I had entered to ride my horse Nightwalker in the steeple-chase at Totnes, which is the most difficult course in England, up hill and down dale, and along a narrow path beside and across the river. Just before the race, I was warned that a plan had been formed for the jockeys to ride me out at a post on the river at the bottom of the hill. Had I been ridden out, I could never have recovered the ground. I kept a vigilant look-out accordingly. Riding along the tow-path, a jockey began to hustle me. I told him to pull back, warning him that unless he kept clear I would have him in the river. He returned no answer, but continued to hustle me: whereupon I pulled my horse on to him, cannoned into him, and over he went, horse and all, into the water. Falling on a rock, he broke his thigh. I won the race. Then I went to look after the injured jockey. Nightwalker was one of the best horses I ever owned. I sold him to Lord Zetland, who told me that "the horse was one of the best he had ever had, and no price would buy him."

In 1882, while I was in command of the Condor, a gymkhana was arranged which had the unfortunate and wholly unforeseen result of bringing me into serious disfavour with an agitated husband. We rode upon side-saddles, dressed in ladies' attire: habits, chignons, and tall hats complete. I had a capital pony, and had won the race, my chignon and hat blowing off on the way, when up comes an indignant gentleman, to accuse me of insulting his wife. I had, he said, dressed up to imitate the lady, on purpose to bring ridicule upon her.

Naturally, I assured him that he was mistaken, and that nothing would have induced me to commit so discourteous an action. But my gentlemen waxed hotter than before, and violently demanded an apology. He declined to accept my assurance; his language was highly irritating; and I became angry in my turn.

"You don't appear to understand the situation," I told him. "How dare you come to me and tell me that I looked like your wife? Either you apologise to me at once for that most improper suggestion, or..."

He saw reason. He apologised. The biter was bit.

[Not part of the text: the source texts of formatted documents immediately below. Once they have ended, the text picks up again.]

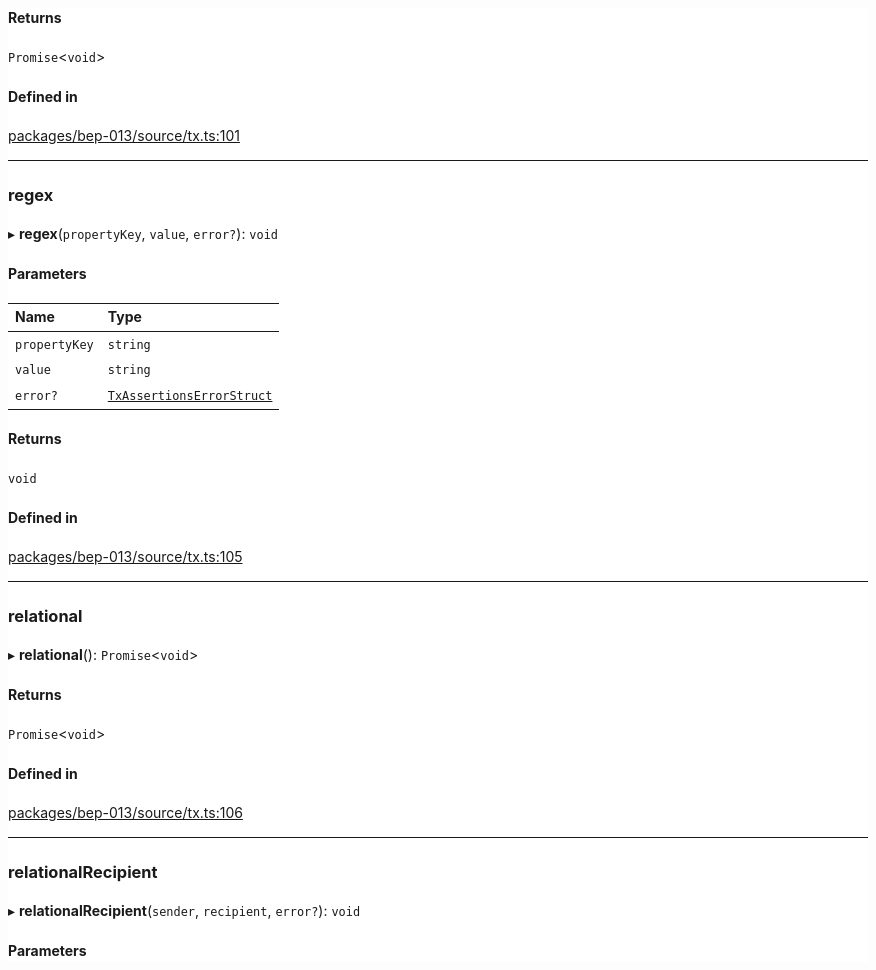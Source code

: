 #### Returns

`Promise`<`void`\>

#### Defined in

[packages/bep-013/source/tx.ts:101](https://github.com/bearmint/bearmint/blob/main/packages/bep-013/source/tx.ts#L101)

___

### regex

▸ **regex**(`propertyKey`, `value`, `error?`): `void`

#### Parameters

| Name | Type |
| :------ | :------ |
| `propertyKey` | `string` |
| `value` | `string` |
| `error?` | [`TxAssertionsErrorStruct`](TxAssertionsErrorStruct.md) |

#### Returns

`void`

#### Defined in

[packages/bep-013/source/tx.ts:105](https://github.com/bearmint/bearmint/blob/main/packages/bep-013/source/tx.ts#L105)

___

### relational

▸ **relational**(): `Promise`<`void`\>

#### Returns

`Promise`<`void`\>

#### Defined in

[packages/bep-013/source/tx.ts:106](https://github.com/bearmint/bearmint/blob/main/packages/bep-013/source/tx.ts#L106)

___

### relationalRecipient

▸ **relationalRecipient**(`sender`, `recipient`, `error?`): `void`

#### Parameters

While I was commanding the Condor in 1882, a famous Italian long-distance runner came to Malta, and issued a challenge, of which the conditions were that he would run on foot any mounted man over a twenty-mile course, himself to go any pace he chose, but the horse to trot, canter, or gallop, not to stop or to walk. I accepted the challenge, and went into hard training.

I trained on ponies, confiding the pony which I was to ride in the race to a midshipman of light weight, and reduced my weight to 10 st. 8 lb. The greater proportion of the Maltese, whose dislike of the English was still strong in those days, were in favour of the Italian. They assembled in vast crowds on the Marsa upon the day of the race. We ran and rode round and round the great open space—afterwards the parade-ground—and although my adversary tried every trick of his trade, such as suddenly stopping, or lying down, I succeeded in winning the race.

I had a famous horse called Sudden Death, which I bought from Lord Norris; and the first time I drove him tandem in the lead was on Portsmouth Hard, where he cut across the first cab on the cab rank, whereupon all the cabs backed out on the top of one another with kickings, cursings and squealings. I sold Sudden Death for £15, a case of infamous sherry, and a life insurance ticket.

The greatest devil of a horse I ever owned I called The Fiend. He would carry me brilliantly for a day or two, and then, for no earthly reason, he would turn it up in a run, kick, back, rear and bite at my foot; and if he could not get me off, he would rub my leg against a wall or rush at a gate. Once, after carrying me beautifully in two runs on one day, he flew into one of his tantrums. We were crossing the bridge over the Clodagh River at Curraghmore, and he actually jumped upon the parapet of the bridge, balanced himself upon it for a moment, and then (thank God!) jumped into the road again.

We had a pad groom in the Curraghmore stables, Paddy Quin, called The Whisperer, because he could control any dangerous horse by whispering to him. I told Quin to sell The Fiend without bringing my name into the transaction. He sold the horse accordingly; and when the business was completed, he told me that he had represented to the purchaser that The Fiend "belonged to a lone widdy living by the say-side."